Mandi Kujawa’s storytelling has brightened and challenged young and old minds alike across the Bow Valley. She uses her rousing talents with music and speech as a way to inspire and entertain, but also to confront tense subject matters such as suicide directly, and in a profound way. Part of that has to do with having been affected by suicide herself, and raising a daughter.
“I just want to make it so there’s more of a conversation around
suicide,” Kujawa said. “A really close friend of mine committed suicide and that was a real shock, I just had no idea.
“It just had a huge effect on me and part of that was wrestling with the fact I should have known what to say or do to keep him alive. I think a lot of people have a picture of ‘who dies by suicide’ and he just didn’t fit that profile of what people would imagine.”

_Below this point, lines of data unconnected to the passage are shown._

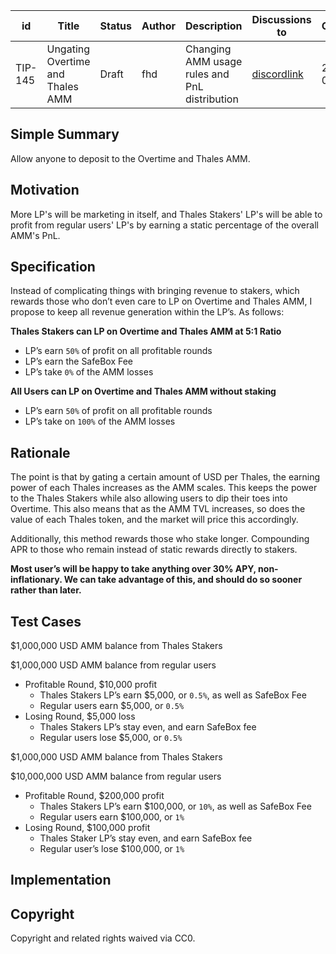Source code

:
| id      | Title | Status | Author | Description | Discussions to | Created |
| ----------- | ----------- | ----------- | ----------- | ----------- | ----------- | ----------- |
| TIP-145 | Ungating Overtime and Thales AMM | Draft | fhd | Changing AMM usage rules and PnL distribution | [discordlink](https://discord.com/channels/906484044915687464/1112764291347648532) | 2023-05-29

## Simple Summary
Allow anyone to deposit to the Overtime and Thales AMM. 


## Motivation
More LP's will be marketing in itself, and Thales Stakers' LP's will be able to profit from regular users' LP's by earning a static percentage of the overall AMM's PnL.

## Specification
Instead of complicating things with bringing revenue to stakers, which rewards those who don’t even care to LP on Overtime and Thales AMM, I propose to keep all revenue generation within the LP’s. As follows:

**Thales Stakers can LP on Overtime and Thales AMM at 5:1 Ratio** 

- LP’s earn `50%` of profit on all profitable rounds
- LP’s earn the SafeBox Fee
- LP’s take `0%` of the AMM losses

**All Users can LP on Overtime and Thales AMM without staking**

- LP’s earn `50%` of profit on all profitable rounds
- LP’s take on `100%` of the AMM losses

## Rationale
The point is that by gating a certain amount of USD per Thales, the earning power of each Thales increases as the AMM scales. This keeps the power to the Thales Stakers while also allowing users to dip their toes into Overtime. This also means that as the AMM TVL increases, so does the value of each Thales token, and the market will price this accordingly.

Additionally, this method rewards those who stake longer. Compounding APR to those who remain instead of static rewards directly to stakers.

**Most user’s will be happy to take anything over 30% APY, non-inflationary. We can take advantage of this, and should do so sooner rather than later.**

## Test Cases
$1,000,000 USD AMM balance from Thales Stakers

$1,000,000 USD AMM balance from regular users

- Profitable Round, $10,000 profit
    - Thales Stakers LP’s earn $5,000, or `0.5%`, as well as SafeBox Fee
    - Regular users earn $5,000, or `0.5%`
- Losing Round, $5,000 loss
    - Thales Stakers LP’s stay even, and earn SafeBox fee
    - Regular users lose $5,000, or `0.5%`

$1,000,000 USD AMM balance from Thales Stakers

$10,000,000 USD AMM balance from regular users

- Profitable Round, $200,000 profit
    - Thales Stakers LP’s earn $100,000, or `10%`, as well as SafeBox Fee
    - Regular users earn $100,000, or `1%`
- Losing Round, $100,000 profit
    - Thales Staker LP’s stay even, and earn SafeBox fee
    - Regular user’s lose $100,000, or `1%`

## Implementation


## Copyright

Copyright and related rights waived via CC0.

She has done suicide prevention storytelling, in conjunction with Family and Community Support Services and Alberta health, over the past six years at high schools in the area. She says it gets the students talking more and helps make the grey subject area less taboo.
Having lived in Banff for almost 30 years, Kujawa has worked extensively with children in the daycare, elementary school and after school programs. And now at Banff Public Library, Kujawa is passionate about connecting people through books and illustrators.
“It’s exciting to share books with a group of kids and to see how it unites and maybe gets them thinking a bit differently and to imagine the world differently,” she said.